To check the Ruby implementation, run the Python benchmark using the same data:

$ python3 benchmarks/multiple_linear_regression.py

Example

Here is an example closer to the real world. Imagine you work at a car dealership, and you want to predict the price of used cars based on various features such as the car's age, mileage, and horsepower. You have collected data from previous sales and want to use this data to predict the price of new cars based on these features.

You can run this example here:

ruby examples/car_price_prediction.rb

and check the results with the following benchmark in Python:

python3 benchmarks/car_price_prediction_benchmark.py

Regularization

Regularization helps prevent overfitting by adding a penalty to large coefficients, making the model more generalizable.

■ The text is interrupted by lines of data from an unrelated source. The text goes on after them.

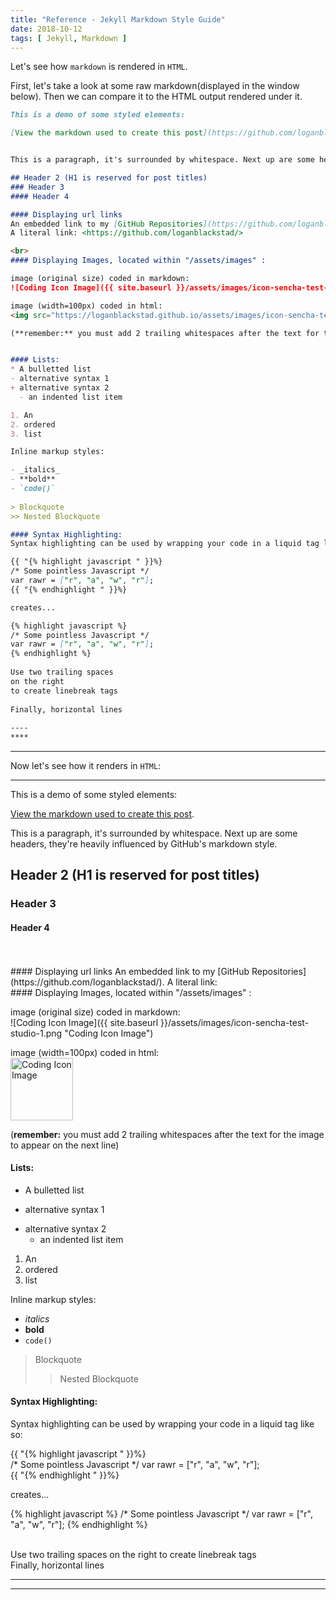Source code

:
 ```yaml
---
title: "Reference - Jekyll Markdown Style Guide"
date: 2018-10-12
tags: [ Jekyll, Markdown ]
---
```



Let's see how `markdown` is rendered in `HTML`.

First, let's take a look at some raw markdown(displayed in the window below).  Then we can compare it to the HTML output rendered under it. 

```markdown
This is a demo of some styled elements: 

[View the markdown used to create this post](https://github.com/loganblackstad/loganblackstad.github.io/blob/master/_posts/2018-12-12-Jekyll-Markdown-Quick-Reference.md).


This is a paragraph, it's surrounded by whitespace. Next up are some headers, they're heavily influenced by GitHub's markdown style.

## Header 2 (H1 is reserved for post titles)
### Header 3
#### Header 4

#### Displaying url links 
An embedded link to my [GitHub Repositories](https://github.com/loganblackstad/). 
A literal link: <https://github.com/loganblackstad/>

<br>  
#### Displaying Images, located within "/assets/images" :  

image (original size) coded in markdown:  
![Coding Icon Image]({{ site.baseurl }}/assets/images/icon-sencha-test-studio-1.png "Coding Icon Image")  

image (width=100px) coded in html:  
<img src="https://loganblackstad.github.io/assets/images/icon-sencha-test-studio-1.png" alt="Coding Icon Image" width="100px">  

(**remember:** you must add 2 trailing whitespaces after the text for the image to appear on the next line)


#### Lists:
* A bulletted list
- alternative syntax 1
+ alternative syntax 2
  - an indented list item

1. An
2. ordered
3. list

Inline markup styles: 

- _italics_
- **bold**
- `code()` 
 
> Blockquote
>> Nested Blockquote 

#### Syntax Highlighting:
Syntax highlighting can be used by wrapping your code in a liquid tag like so:

{{ "{% highlight javascript " }}%}  
/* Some pointless Javascript */
var rawr = ["r", "a", "w", "r"];
{{ "{% endhighlight " }}%}  

creates...

{% highlight javascript %}
/* Some pointless Javascript */
var rawr = ["r", "a", "w", "r"];
{% endhighlight %}
 
Use two trailing spaces  
on the right  
to create linebreak tags  
 
Finally, horizontal lines
 
----
****
```

--------------

Now let's see how it renders in `HTML`:

----
This is a demo of some styled elements: 

[View the markdown used to create this post](https://github.com/loganblackstad/loganblackstad.github.io/blob/master/_posts/2018-12-12-Jekyll-Markdown-Quick-Reference.md).


This is a paragraph, it's surrounded by whitespace. Next up are some headers, they're heavily influenced by GitHub's markdown style.

## Header 2 (H1 is reserved for post titles)
### Header 3
#### Header 4

<br>
<br>
#### Displaying url links 
An embedded link to my [GitHub Repositories](https://github.com/loganblackstad/). 
A literal link: <https://github.com/loganblackstad/>

<br>  
#### Displaying Images, located within "/assets/images" :  

image (original size) coded in markdown:  
![Coding Icon Image]({{ site.baseurl }}/assets/images/icon-sencha-test-studio-1.png "Coding Icon Image")  

image (width=100px) coded in html:  
<img src="https://loganblackstad.github.io/assets/images/icon-sencha-test-studio-1.png" alt="Coding Icon Image" width="100px">  

(**remember:** you must add 2 trailing whitespaces after the text for the image to appear on the next line)


#### Lists:
* A bulletted list
- alternative syntax 1
+ alternative syntax 2
  - an indented list item

1. An
2. ordered
3. list

Inline markup styles: 

- _italics_
- **bold**
- `code()` 
 
> Blockquote
>> Nested Blockquote 

#### Syntax Highlighting:
Syntax highlighting can be used by wrapping your code in a liquid tag like so:

{{ "{% highlight javascript " }}%}  
/* Some pointless Javascript */
var rawr = ["r", "a", "w", "r"];  
{{ "{% endhighlight " }}%}  

creates...

{% highlight javascript %}
/* Some pointless Javascript */
var rawr = ["r", "a", "w", "r"];
{% endhighlight %}
  
<br>
Use two trailing spaces  
on the right  
to create linebreak tags  

<br> 
Finally, horizontal lines
 
----
****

In this example, we'll predict advertising revenue based on the amount spent on TV, radio, and newspaper advertisements. Regularization is applied to prevent overfitting and ensure the model generalizes well to new data.

# frozen_string_literal: true

# Example: Predicting Advertising Revenue with Regularization

require_relative '../lib/ml_ai'

# Initialize the model with a regularization parameter
model = MLAI::MultipleLinearRegression.new(regularization: 0.00083)

# Create a Dataset from a CSV file
dataset = MLAI::Dataset.new('data/advertising_revenue.csv')

# Fit the model using the Dataset
model.fit(dataset: dataset, feature_columns: ['TV', 'Radio', 'Newspaper'], target_column: 'Revenue')

# Print coefficients and intercept
puts "Coefficients: #{model.coefficients.map { |coef| coef.round(2) }}"
puts "Intercept: #{model.intercept.round(2)}"

# Predict the revenue based on new advertising spends
new_ad_spend = [[230, 37, 69]] # TV: $230, Radio: $37, Newspaper: $69
predicted_revenue = model.predict(new_ad_spend).first.round(2)
puts "Predicted Advertising Revenue: $#{predicted_revenue}"

# Evaluate the model using the original dataset
original_features = dataset.data.map { |row| row[0..2] } # Extracting 'TV', 'Radio', 'Newspaper'
original_revenue = dataset.data.map { |row| row[3] } # Extracting 'Revenue'
predictions = model.predict(original_features).map { |p| p.round(2) }

mse = model.mean_squared_error(original_revenue, predictions).round(2)
r2 = model.r_squared(original_revenue, predictions).round(2)

puts "Mean Squared Error: #{mse}"
puts "R-squared: #{r2}"

Example

Here is an example closer to the real world. Imagine you're working for a company that wants to predict the salary of employees based on several factors, including their years of experience, level of education, and number of relevant skills. You have collected data from existing employees and want to use this data to predict salaries for new hires.

You can run this example here:

ruby examples/employee_salary_prediction.rb

and check the results with the following benchmark in Python:

python3 benchmarks/employee_salary_prediction_benchmark.py

Cross-Validation

Cross-validation is a powerful technique to evaluate the performance of your model by splitting your dataset into multiple folds. The model is trained on a subset of the data and tested on the remaining data, and this process is repeated multiple times. The final evaluation metric is the average of all the individual metrics across the folds.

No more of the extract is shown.